- Your objective
Return a copy of every line in the data below that contains "forall".

#### Dataset records

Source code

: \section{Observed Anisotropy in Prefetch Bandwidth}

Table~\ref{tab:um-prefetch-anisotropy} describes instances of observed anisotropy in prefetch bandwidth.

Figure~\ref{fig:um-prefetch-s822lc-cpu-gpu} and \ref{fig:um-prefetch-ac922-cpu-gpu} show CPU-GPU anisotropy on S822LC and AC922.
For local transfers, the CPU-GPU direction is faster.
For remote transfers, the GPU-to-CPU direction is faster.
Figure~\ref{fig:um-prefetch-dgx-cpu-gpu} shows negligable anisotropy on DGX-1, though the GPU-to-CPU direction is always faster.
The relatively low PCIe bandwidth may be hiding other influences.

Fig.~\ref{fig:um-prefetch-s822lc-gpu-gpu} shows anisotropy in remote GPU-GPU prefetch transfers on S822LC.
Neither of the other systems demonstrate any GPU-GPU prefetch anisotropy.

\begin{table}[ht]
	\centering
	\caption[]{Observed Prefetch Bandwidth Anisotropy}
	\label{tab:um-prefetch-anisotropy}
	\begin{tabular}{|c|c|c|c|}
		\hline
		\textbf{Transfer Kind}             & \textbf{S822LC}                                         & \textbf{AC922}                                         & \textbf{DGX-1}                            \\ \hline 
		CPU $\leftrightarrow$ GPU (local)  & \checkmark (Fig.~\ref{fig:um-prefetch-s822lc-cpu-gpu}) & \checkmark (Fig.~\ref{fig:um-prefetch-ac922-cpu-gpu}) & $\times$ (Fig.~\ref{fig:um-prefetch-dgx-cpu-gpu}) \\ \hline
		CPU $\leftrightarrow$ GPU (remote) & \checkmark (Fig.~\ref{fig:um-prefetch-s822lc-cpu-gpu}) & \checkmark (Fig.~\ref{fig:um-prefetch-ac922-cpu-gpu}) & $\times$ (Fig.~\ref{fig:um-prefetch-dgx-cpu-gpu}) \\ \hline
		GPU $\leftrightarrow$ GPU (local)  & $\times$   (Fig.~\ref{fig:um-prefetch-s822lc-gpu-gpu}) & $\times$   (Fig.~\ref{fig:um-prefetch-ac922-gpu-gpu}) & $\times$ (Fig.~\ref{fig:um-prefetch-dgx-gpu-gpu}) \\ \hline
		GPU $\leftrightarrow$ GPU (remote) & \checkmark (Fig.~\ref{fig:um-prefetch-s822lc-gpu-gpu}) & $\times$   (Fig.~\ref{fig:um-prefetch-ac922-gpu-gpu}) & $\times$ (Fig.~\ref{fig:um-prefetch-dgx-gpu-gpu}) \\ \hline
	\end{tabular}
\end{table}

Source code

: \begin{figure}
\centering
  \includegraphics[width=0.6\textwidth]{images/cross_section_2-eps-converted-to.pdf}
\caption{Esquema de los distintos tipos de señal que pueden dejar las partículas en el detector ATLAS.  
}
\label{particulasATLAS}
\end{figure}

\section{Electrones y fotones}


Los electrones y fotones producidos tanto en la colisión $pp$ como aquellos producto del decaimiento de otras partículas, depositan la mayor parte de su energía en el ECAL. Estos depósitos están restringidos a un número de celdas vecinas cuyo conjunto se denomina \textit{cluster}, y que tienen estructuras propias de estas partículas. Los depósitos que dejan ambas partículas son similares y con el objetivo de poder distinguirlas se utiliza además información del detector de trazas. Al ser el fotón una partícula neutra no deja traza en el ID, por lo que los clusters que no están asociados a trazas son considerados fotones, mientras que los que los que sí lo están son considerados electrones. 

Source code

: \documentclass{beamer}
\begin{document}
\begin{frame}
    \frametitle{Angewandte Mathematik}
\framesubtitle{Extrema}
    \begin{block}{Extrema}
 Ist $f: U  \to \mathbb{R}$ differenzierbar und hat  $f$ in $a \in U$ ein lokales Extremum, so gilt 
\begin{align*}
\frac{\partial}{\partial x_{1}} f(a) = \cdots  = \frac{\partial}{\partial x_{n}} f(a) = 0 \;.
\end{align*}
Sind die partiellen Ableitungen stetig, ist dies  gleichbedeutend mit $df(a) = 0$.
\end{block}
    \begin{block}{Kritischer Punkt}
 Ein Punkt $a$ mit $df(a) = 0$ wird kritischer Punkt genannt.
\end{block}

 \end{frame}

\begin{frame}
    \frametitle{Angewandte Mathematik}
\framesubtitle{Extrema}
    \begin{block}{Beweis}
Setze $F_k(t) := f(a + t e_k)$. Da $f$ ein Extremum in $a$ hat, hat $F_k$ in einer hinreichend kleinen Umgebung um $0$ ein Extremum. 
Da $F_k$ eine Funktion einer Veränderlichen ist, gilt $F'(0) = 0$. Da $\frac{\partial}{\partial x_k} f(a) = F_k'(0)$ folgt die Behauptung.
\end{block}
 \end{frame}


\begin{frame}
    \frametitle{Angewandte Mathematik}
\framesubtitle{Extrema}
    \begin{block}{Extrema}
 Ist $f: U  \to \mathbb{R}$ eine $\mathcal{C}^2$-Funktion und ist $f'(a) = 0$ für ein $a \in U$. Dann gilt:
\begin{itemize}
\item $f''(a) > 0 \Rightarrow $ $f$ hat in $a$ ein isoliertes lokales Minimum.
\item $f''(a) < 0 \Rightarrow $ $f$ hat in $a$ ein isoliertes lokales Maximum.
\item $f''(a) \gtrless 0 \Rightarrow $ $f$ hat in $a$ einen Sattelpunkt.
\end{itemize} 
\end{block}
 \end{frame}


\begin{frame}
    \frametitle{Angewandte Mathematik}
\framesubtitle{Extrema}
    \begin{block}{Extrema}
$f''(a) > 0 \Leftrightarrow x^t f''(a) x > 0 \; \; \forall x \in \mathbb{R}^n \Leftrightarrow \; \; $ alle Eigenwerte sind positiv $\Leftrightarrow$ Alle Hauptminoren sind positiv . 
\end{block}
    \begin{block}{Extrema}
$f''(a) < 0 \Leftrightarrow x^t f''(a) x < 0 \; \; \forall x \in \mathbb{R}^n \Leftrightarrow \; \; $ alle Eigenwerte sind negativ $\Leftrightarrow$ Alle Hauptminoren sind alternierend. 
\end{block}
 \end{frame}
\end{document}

########

- Answer section
$f''(a) > 0 \Leftrightarrow x^t f''(a) x > 0 \; \; \forall x \in \mathbb{R}^n \Leftrightarrow \; \; $ alle Eigenwerte sind positiv $\Leftrightarrow$ Alle Hauptminoren sind positiv . 
$f''(a) < 0 \Leftrightarrow x^t f''(a) x < 0 \; \; \forall x \in \mathbb{R}^n \Leftrightarrow \; \; $ alle Eigenwerte sind negativ $\Leftrightarrow$ Alle Hauptminoren sind alternierend. 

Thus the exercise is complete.